Barnaby Furnas, The Adventurer (2018), via Art Observed
Furnas’s new paintings are created through his characteristic play with figuration and abstraction. Lines, color blocks, geometric shapes, and pools of paint at once fragment and build into the flurries of visceral energy and poetic movement across the canvas that have become his signature. His figures are blurs of motion, drawing their kaleidoscope-like gestures and sensuous colors into a more striking exchange with the subject matter itself. The effect of this technique are works that surge out of easy readings of figuration, so closely tied to the body, yet twisted away from straightforward depictions by their multi-textured collages and fusions of texture. Images negotiate between pools of color and sharp stabs of the brush, often in the space of a few inches, a mode of construction that offers a certain degree of distance from the image as picture.
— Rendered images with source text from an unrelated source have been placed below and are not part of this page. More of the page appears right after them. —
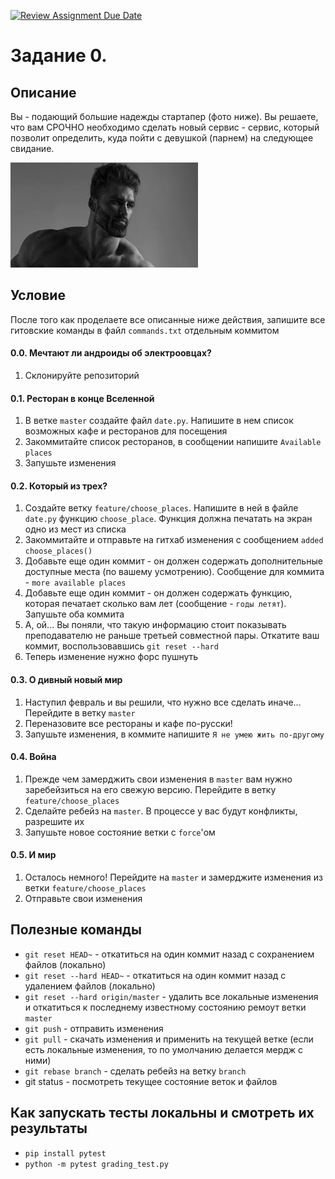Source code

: [![Review Assignment Due Date](https://classroom.github.com/assets/deadline-readme-button-22041afd0340ce965d47ae6ef1cefeee28c7c493a6346c4f15d667ab976d596c.svg)](https://classroom.github.com/a/3vgFlwoA)
# Задание 0. 

## Описание

Вы - подающий большие надежды стартапер (фото ниже).
Вы решаете, что вам СРОЧНО необходимо сделать новый сервис - сервис, который позволит определить, куда пойти с девушкой (парнем) на следующее свидание.

![Chad](./pictures/chad.jpg)

## Условие

После того как проделаете все описанные ниже действия, запишите все гитовские команды в файл `commands.txt` отдельным коммитом

#### 0.0. Мечтают ли андроиды об электроовцах?

1. Склонируйте репозиторий

#### 0.1. Ресторан в конце Вселенной

1. В ветке `master` создайте файл `date.py`. Напишите в нем список возможных кафе и ресторанов для посещения
2. Закоммитайте список ресторанов, в сообщении напишите `Available places`
3. Запушьте изменения

#### 0.2. Который из трех?

1. Создайте ветку `feature/choose_places`. Напишите в ней в файле `date.py` функцию `choose_place`. Функция должна печатать на экран одно из мест из списка
2. Закоммитайте и отправьте на гитхаб изменения с сообщением `added choose_places()`
3. Добавьте еще один коммит - он должен содержать дополнительные доступные места (по вашему усмотрению). Сообщение для коммита - `more available places`
4. Добавьте еще один коммит - он должен содержать функцию, которая печатает сколько вам лет (сообщение - `годы летят`). Запушьте оба коммита
5. А, ой... Вы поняли, что такую информацию стоит показывать преподавателю не раньше третьей совместной пары. Откатите ваш коммит, воспользовавшись `git reset --hard`
6. Теперь изменение нужно форс пушнуть

#### 0.3. О дивный новый мир

1. Наступил февраль и вы решили, что нужно все сделать иначе... Перейдите в ветку `master`
2. Переназовите все рестораны и кафе по-русски!
3. Запушьте изменения, в коммите напишите `Я не умею жить по-другому`

#### 0.4. Война 

1. Прежде чем замерджить свои изменения в `master` вам нужно заребейзиться на его свежую версию. Перейдите в ветку `feature/choose_places`
2. Сделайте ребейз на `master`. В процессе у вас будут конфликты, разрешите их
3. Запушьте новое состояние ветки с `force`'ом

#### 0.5. И мир

1. Осталось немного! Перейдите на `master` и замерджите изменения из ветки `feature/choose_places`
2. Отправьте свои изменения

## Полезные команды

* `git reset HEAD~` - откатиться на один коммит назад с сохранением файлов (локально)
* `git reset --hard HEAD~` - откатиться на один коммит назад с удалением файлов (локально)
* `git reset --hard origin/master` - удалить все локальные изменения и откатиться к последнему известному состоянию ремоут ветки `master`
* `git push` - отправить изменения
* `git pull` - скачать изменения и применить на текущей ветке (если есть локальные изменения, то по умолчанию делается мердж с ними)
* `git rebase branch` - сделать ребейз на ветку `branch`
* git status - посмотреть текущее состояние веток и файлов

## Как запускать тесты локальны и смотреть их результаты
* `pip install pytest`
* `python -m pytest grading_test.py`
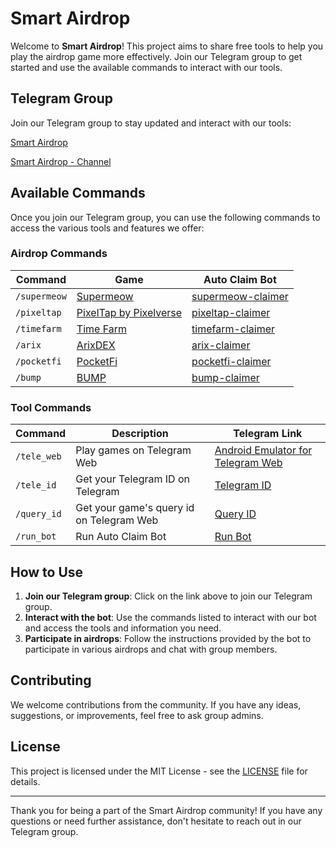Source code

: # Smart Airdrop

Welcome to **Smart Airdrop**! This project aims to share free tools to help you play the airdrop game more effectively. Join our Telegram group to get started and use the available commands to interact with our tools.

## Telegram Group

Join our Telegram group to stay updated and interact with our tools:

[Smart Airdrop](https://t.me/smartairdrop2120)

[Smart Airdrop - Channel](https://t.me/smartairdrop_channel)

## Available Commands

Once you join our Telegram group, you can use the following commands to access the various tools and features we offer:

### Airdrop Commands
| Command       | Game                  | Auto Claim Bot          |
|---------------|-----------------------|-------------------------|
| `/supermeow`     | [Supermeow](https://t.me/supermeow_vip_bot?start=5914982564)       | [supermeow-claimer](https://github.com/smart-airdrop/supermeow-claimer) |
| `/pixeltap`      | [PixelTap by Pixelverse](https://t.me/pixelversexyzbot?start=5914982564)         | [pixeltap-claimer](https://github.com/smart-airdrop/pixeltap-claimer) |
| `/timefarm`      | [Time Farm](https://t.me/TimeFarmCryptoBot?start=1sF0MvCzIscWWTA9a)        | [timefarm-claimer](https://github.com/smart-airdrop/timefarm-claimer) |
| `/arix`      | [ArixDEX](https://t.me/ARIXcoin_bot?start=ref_5914982564)        | [arix-claimer](https://github.com/smart-airdrop/arix-claimer) |
| `/pocketfi`      | [PocketFi](https://t.me/pocketfi_bot/Mining?startapp=5914982564)        | [pocketfi-claimer](https://github.com/smart-airdrop/pocketfi-claimer) |
| `/bump`      | [BUMP](https://t.me/MMproBump_bot?start=ref_5914982564)        | [bump-claimer](https://github.com/smart-airdrop/bump-claimer) |

### Tool Commands
| Command       | Description                  | Telegram Link          |
|---------------|-----------------------|-------------------------|
| `/tele_web`     | Play games on Telegram Web       | [Android Emulator for Telegram Web](https://t.me/smartairdrop2120/29) |
| `/tele_id`      | Get your Telegram ID on Telegram         | [Telegram ID](https://t.me/smartairdrop2120/64) |
| `/query_id`      | Get your game's query id on Telegram Web         | [Query ID](https://t.me/smartairdrop2120/121) |
| `/run_bot`      | Run Auto Claim Bot         | [Run Bot](https://t.me/smartairdrop2120/152) |

## How to Use

1. **Join our Telegram group**: Click on the link above to join our Telegram group.
2. **Interact with the bot**: Use the commands listed to interact with our bot and access the tools and information you need.
3. **Participate in airdrops**: Follow the instructions provided by the bot to participate in various airdrops and chat with group members.

## Contributing

We welcome contributions from the community. If you have any ideas, suggestions, or improvements, feel free to ask group admins.

## License

This project is licensed under the MIT License - see the [LICENSE](LICENSE) file for details.

---

Thank you for being a part of the Smart Airdrop community! If you have any questions or need further assistance, don't hesitate to reach out in our Telegram group.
Yet it’s what the artist does with these images that makes his show so striking. Moving between images of gun-slinging, cattle-wrangling cowboys, singing choruses of milk maids and more modern images, Furnas twists an iconography of the American West into both a contemporary framework and a reflective echo of the past. Building up the language of this series, his depiction of what is ostensibly Donald Trump, placed atop a podium reminiscent of frontier demagogues, the artist’s work makes its rhetorical argument felt most explicitly. It’s the politician’s poise atop the political stage, arm gesticulating wildly in Furnas’s signature style that underscores the parallel between iconographies here, and which animates the rest of the work with a certain sinister undertone. With the warlike undertones of the flying jets and smoky, clouded skies of other works, his images of cowboys and farm hands take on a darker note, their ghostly pale skin and wide black eyes tainted with a sense of death and decay.
Furnas walks a subtle critical line here, managing somehow to work closely with the material of the American mythos, while using his style to delicately twist and challenge the viewer’s internalized assumptions about this vocabulary. Moving between a broad range of symbols and signifiers, each united by his vivid style, Furnas paints a picture of the American identity between easily read timelines and spaces, ultimately touching something just out of reach in our own psyches.
The show is on view through April 14th.